TASK STATEMENT => Should a line below contain the word "patterns", report it.

[Source records]
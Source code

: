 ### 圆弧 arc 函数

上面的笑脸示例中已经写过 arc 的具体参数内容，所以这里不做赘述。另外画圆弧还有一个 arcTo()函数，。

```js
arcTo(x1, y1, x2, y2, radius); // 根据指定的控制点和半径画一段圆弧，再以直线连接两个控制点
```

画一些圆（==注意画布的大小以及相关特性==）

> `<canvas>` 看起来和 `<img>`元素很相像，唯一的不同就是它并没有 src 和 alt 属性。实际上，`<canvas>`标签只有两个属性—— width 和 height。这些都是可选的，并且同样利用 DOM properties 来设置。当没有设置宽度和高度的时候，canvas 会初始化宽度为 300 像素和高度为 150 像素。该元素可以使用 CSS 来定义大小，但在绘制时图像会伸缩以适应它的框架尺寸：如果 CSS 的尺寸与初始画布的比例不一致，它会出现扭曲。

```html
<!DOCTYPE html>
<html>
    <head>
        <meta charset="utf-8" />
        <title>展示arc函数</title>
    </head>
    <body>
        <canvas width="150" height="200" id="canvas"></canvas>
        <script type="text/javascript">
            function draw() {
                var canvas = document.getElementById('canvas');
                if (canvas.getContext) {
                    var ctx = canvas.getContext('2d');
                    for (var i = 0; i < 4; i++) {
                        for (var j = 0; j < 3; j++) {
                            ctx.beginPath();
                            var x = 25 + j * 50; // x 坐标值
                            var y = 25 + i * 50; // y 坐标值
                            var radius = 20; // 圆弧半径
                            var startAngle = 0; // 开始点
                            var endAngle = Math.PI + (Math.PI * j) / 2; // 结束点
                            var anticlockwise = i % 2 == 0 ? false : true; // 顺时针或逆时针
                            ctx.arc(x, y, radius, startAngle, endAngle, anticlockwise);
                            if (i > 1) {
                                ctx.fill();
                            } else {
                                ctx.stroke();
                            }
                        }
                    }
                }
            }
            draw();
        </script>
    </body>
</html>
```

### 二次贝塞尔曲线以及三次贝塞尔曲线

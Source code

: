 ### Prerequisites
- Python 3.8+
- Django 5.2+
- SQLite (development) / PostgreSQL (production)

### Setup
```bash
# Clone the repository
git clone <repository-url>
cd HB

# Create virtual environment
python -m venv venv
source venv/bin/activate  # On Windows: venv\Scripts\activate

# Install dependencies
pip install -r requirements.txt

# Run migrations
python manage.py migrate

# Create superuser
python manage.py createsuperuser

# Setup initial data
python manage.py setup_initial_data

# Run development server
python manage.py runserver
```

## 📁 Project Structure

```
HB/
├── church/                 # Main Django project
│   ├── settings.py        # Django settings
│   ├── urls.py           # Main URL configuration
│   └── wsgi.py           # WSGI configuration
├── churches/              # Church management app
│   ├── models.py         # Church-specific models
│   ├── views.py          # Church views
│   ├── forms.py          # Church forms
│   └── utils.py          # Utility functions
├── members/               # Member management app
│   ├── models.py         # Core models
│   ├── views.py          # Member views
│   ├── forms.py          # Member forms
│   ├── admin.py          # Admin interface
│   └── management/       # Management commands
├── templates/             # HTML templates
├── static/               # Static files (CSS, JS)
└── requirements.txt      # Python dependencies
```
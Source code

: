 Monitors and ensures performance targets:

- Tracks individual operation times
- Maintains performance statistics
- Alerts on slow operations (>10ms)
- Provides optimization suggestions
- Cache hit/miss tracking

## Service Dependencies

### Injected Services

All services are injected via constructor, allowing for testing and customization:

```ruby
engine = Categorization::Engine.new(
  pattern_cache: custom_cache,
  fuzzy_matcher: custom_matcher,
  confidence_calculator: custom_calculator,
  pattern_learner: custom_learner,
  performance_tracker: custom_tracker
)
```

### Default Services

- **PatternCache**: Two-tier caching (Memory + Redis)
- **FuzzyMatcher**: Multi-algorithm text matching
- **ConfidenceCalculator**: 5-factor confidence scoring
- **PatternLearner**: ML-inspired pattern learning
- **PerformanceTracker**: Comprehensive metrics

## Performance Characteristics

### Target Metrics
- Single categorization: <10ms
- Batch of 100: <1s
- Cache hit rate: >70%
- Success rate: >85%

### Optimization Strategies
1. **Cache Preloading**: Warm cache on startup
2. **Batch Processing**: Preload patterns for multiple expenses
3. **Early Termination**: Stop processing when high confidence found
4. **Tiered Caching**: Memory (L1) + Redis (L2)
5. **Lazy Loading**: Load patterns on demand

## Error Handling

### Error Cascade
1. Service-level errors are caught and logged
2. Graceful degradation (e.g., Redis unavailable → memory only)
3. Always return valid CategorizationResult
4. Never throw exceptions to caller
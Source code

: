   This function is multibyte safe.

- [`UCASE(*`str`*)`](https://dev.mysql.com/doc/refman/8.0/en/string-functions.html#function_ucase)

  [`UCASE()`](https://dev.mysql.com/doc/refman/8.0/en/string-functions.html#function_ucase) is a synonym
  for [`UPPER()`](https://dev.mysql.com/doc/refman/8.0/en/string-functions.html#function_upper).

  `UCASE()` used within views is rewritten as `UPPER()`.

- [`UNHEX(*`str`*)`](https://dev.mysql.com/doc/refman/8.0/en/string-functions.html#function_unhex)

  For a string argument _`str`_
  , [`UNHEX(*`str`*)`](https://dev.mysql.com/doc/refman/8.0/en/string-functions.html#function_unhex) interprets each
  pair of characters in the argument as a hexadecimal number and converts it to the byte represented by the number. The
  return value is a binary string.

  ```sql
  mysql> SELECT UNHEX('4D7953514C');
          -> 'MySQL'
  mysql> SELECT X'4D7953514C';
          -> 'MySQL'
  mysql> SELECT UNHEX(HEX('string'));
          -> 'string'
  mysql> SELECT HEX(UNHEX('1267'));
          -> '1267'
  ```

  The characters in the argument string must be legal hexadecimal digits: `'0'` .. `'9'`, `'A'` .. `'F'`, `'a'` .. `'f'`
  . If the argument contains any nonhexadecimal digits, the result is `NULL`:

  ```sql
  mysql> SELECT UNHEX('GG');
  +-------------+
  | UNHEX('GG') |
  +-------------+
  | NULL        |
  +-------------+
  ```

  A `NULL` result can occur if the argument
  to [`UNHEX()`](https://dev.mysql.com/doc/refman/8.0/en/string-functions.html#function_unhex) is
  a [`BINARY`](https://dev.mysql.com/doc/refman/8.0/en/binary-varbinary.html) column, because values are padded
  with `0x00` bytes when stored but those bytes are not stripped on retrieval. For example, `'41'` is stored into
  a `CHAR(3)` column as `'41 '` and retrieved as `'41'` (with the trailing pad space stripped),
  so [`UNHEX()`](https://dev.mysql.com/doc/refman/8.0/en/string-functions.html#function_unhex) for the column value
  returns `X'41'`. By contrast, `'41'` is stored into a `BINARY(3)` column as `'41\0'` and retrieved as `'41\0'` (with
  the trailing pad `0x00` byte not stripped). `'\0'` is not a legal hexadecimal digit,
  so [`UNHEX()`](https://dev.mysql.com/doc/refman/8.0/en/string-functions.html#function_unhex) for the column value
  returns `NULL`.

EXERCISE ANSWER =>
2. **Batch Processing**: Preload patterns for multiple expenses
5. **Lazy Loading**: Load patterns on demand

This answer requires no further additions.